Under the 2014 policy, policymakers had hoped the country could sell 1 million vehicles by 2020, a seemingly impossible target given that sales projections by the industry is at 607,000 units this year. The same policy and policies before that in 2006 and 2009 also failed to revive Proton's position as the No. 1 car producer. The first national car maker sold 49.9% of its stake to China's Zhejiang Geely Holdings in 2017 in a bailout in return for technological assistance. 

The government said it achieved a penetration rate of 62% for energy-efficient vehicles in 2018, referring to cars that include good fuel economy, hybrid and alternatively fueled vehicles, but not enough to promote the wider development of electric cars. 

In Thailand, the biggest auto market in Southeast Asia, the government pushed for the development of eco-cars, necessitating automakers to produce at least 100,000 units annually in return for incentives. Indonesia, too, is moving into developing electric vehicles and battery production to promote exports. 

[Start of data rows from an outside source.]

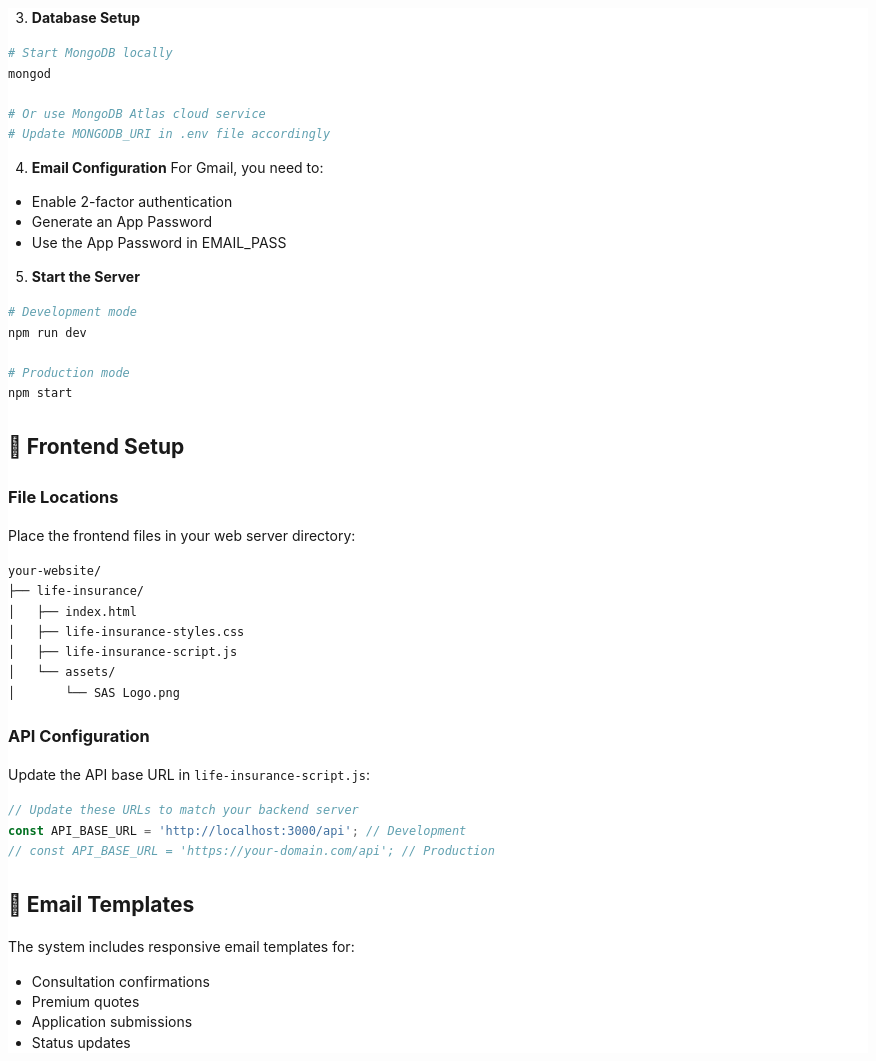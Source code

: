 3. **Database Setup**
```bash
# Start MongoDB locally
mongod

# Or use MongoDB Atlas cloud service
# Update MONGODB_URI in .env file accordingly
```

4. **Email Configuration**
For Gmail, you need to:
- Enable 2-factor authentication
- Generate an App Password
- Use the App Password in EMAIL_PASS

5. **Start the Server**
```bash
# Development mode
npm run dev

# Production mode
npm start
```

## 🎨 Frontend Setup

### File Locations
Place the frontend files in your web server directory:

```
your-website/
├── life-insurance/
│   ├── index.html
│   ├── life-insurance-styles.css
│   ├── life-insurance-script.js
│   └── assets/
│       └── SAS Logo.png
```

### API Configuration
Update the API base URL in `life-insurance-script.js`:

```javascript
// Update these URLs to match your backend server
const API_BASE_URL = 'http://localhost:3000/api'; // Development
// const API_BASE_URL = 'https://your-domain.com/api'; // Production
```

## 📧 Email Templates

The system includes responsive email templates for:
- Consultation confirmations
- Premium quotes
- Application submissions
- Status updates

But such proactive measures are absent in Malaysia's auto policy, Titikorn said. 

"We keep missing the train," said Chips Yap, managing editor of Piston.my, an automotive publication. He said the Malaysian auto sector has been driven more by policies that could be dictated by political consideration for national brands rather than by market forces. 

Still, Malaysian automakers said they will support the government's drive to upgrade the industry. Perodua said on Friday it will improve existing autonomous technology adopted in production to provide customers with greater mobility.